Cancer incidence pattern varies from country to country, and in a geographically distinct country like India, the incidence pattern differs from one region to another. Furthermore, developing countries like India tend to have a lower cancer incidence of approximately 100/100,000 compared with about 361/100,000 in the USA. The main reason for this disproportionate incidence is higher mortality due to infectious disease in developed countries than in developing countries; additionally, as aging increases, the chances of developing cancer also increase [11].
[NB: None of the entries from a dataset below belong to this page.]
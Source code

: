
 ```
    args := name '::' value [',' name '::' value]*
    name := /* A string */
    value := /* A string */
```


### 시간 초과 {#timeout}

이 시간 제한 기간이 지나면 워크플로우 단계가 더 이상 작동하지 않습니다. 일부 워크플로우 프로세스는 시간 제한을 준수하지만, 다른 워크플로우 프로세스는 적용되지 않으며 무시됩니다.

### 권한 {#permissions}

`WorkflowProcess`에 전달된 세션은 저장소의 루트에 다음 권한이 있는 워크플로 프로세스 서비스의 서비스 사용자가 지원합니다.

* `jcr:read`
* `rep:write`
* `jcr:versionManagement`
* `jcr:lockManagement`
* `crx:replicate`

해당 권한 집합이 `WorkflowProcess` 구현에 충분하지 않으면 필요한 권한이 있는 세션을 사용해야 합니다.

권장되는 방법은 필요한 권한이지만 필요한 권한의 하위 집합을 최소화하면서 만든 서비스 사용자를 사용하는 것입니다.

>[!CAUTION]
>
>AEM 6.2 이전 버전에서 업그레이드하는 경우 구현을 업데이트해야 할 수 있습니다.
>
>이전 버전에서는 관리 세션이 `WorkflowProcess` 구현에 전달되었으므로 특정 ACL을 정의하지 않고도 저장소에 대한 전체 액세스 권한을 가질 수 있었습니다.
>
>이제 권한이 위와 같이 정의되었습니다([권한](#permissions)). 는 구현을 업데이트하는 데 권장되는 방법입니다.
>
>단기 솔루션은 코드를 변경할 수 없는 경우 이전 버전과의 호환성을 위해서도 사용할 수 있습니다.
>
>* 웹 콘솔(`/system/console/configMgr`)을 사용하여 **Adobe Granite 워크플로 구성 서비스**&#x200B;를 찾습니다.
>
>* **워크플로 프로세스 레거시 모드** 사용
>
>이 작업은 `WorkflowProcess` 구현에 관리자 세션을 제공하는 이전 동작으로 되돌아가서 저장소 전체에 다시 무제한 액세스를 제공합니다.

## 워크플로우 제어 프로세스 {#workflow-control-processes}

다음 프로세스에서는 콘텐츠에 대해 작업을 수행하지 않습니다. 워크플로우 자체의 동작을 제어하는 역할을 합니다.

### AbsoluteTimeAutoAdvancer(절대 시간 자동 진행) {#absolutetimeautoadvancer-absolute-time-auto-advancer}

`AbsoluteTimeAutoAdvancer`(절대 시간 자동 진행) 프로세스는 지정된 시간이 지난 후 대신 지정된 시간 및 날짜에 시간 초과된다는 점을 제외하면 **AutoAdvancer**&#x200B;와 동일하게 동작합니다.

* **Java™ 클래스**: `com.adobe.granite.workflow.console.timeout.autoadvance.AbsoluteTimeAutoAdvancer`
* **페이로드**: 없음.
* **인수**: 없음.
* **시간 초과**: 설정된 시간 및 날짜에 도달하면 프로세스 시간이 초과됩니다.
The present study is a retrospective analysis depicting prominent cancer types, gender distribution, age distribution, and foremost histopathological subtypes. Based on our research, cancer incidence in females (60.00%) was much higher than in males (40.00%). Estrogen plays an important role in the chances of higher incidence as well as presentation of carcinoma at an early age in females. This is in alignment with various previous studies conducted in Malwa areas by several groups like Bal et al. (2015) [male 35%; female 65%], Thakur et al. (2008) [male 25.2%; female 74.7%] and Aggrawal et al. (2015) [male 39.1%; female 60.9%] [3,12,13]. With a varying sample size, each study validated an increased cancer incidence in females compared to male patients. Inconsistent with the above findings, Sandhya et al. (2009) reported a higher cancer incidence in males (53.99%) when compared to females (40.01%) in Nellore district Andhra Pradesh. The contrasting gender distribution proves the importance of geographical location in the altered incidence of cancer amongst the population; furthermore, a higher incidence of cancer in males of Nellore District Andhra Pradesh might be attributed to dietary and social habits like higher consumption of spices leading to increased incidence of gastric cancer and consumption of tobacco and betel nut leading to increased oral cancer amongst males. However worldwide data showed a higher incidence rate for all cancers in men at 19% (222 per 100,000) than in women (186 per 100,000) in 2020 [14].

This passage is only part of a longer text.